Salyut 4 was in an unusually high circular orbit of 350 km when Soyuz 17 docked with the station. Salyut designer Konstantin Feoktistov said this was to ensure propellant consumption would be half of what was needed for lower-altitude Salyuts.

The crew worked between 15 and 20 hours a day, including their 21/2 hour exercise period. One of their activities included testing communication equipment for tracking ships and contacting mission control via a Molniya satellite. Astrophysics was a major component of the mission, with the station's solar telescope activated on 16 January 1975. The crew later discovered that the main mirror of the telescope had been ruined by direct exposure to sunlight when the pointing system failed. They resurfaced the mirror on 3 February 1975 and worked out a way of pointing the telescope using a stethoscope, stopwatch, and the noises the moving mirror made in its casing.

On 14 January 1975, a ventilation hose was set up from Salyut 4 to keep the Soyuz ventilated while its systems were shut down.
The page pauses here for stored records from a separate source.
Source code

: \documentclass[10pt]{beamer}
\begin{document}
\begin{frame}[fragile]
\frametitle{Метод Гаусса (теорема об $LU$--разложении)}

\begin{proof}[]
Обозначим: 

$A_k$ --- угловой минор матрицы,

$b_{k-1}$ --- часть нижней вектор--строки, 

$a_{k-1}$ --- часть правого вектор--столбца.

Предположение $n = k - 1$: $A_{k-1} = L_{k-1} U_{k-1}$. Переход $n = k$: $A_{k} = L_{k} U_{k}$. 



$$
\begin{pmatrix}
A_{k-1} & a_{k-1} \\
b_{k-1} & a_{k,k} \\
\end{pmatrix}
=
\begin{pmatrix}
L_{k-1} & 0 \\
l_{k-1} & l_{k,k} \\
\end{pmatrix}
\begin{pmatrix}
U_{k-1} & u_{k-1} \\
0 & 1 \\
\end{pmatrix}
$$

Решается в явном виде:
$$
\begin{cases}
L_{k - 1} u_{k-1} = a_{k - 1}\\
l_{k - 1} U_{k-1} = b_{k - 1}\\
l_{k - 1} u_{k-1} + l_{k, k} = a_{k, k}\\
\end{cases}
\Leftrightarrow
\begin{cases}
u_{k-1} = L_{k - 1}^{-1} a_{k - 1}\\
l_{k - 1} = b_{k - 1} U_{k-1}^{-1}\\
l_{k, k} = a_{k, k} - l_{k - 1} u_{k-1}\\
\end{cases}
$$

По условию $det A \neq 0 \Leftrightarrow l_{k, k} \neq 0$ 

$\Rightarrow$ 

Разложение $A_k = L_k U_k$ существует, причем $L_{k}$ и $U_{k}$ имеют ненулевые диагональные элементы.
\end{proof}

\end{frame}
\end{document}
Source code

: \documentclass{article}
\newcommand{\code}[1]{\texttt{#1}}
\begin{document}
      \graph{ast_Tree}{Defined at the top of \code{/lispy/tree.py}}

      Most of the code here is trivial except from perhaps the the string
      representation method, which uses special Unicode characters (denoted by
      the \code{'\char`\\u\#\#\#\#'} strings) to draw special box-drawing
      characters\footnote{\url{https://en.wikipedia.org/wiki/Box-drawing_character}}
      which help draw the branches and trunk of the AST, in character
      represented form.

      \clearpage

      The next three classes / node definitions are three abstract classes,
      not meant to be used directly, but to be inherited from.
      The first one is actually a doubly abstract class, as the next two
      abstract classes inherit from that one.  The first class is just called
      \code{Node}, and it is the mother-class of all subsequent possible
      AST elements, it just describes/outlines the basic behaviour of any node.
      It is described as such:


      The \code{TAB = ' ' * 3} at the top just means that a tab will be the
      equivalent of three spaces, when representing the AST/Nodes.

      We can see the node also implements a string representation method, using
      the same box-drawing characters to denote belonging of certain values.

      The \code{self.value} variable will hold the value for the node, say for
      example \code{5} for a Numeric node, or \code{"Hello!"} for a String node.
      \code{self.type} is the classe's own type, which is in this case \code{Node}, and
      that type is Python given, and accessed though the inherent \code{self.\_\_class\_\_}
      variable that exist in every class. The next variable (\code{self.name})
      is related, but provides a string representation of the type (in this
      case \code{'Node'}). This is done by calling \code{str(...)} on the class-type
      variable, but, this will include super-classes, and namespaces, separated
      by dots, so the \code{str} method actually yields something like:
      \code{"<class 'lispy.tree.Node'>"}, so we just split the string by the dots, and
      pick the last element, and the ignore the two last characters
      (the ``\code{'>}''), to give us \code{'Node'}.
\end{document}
On 19 January 1975, it was announced that ion sensors were being used to orient the station, a system described as being more efficient. A new teleprinter was used for communications from the ground crew, freeing the Salyut crew from constant interruptions during their work.

The cosmonauts began powering down the station on 7 February 1975 and they returned to Earth in the Soyuz capsule two days later, on 9 February 1975. They safely landed near Tselinograd in a snowstorm with winds of 72 km/h and wore gravity suits to ease the effects of re-adaptation.

Soyuz-17 Cliff in Antarctica is named after the mission.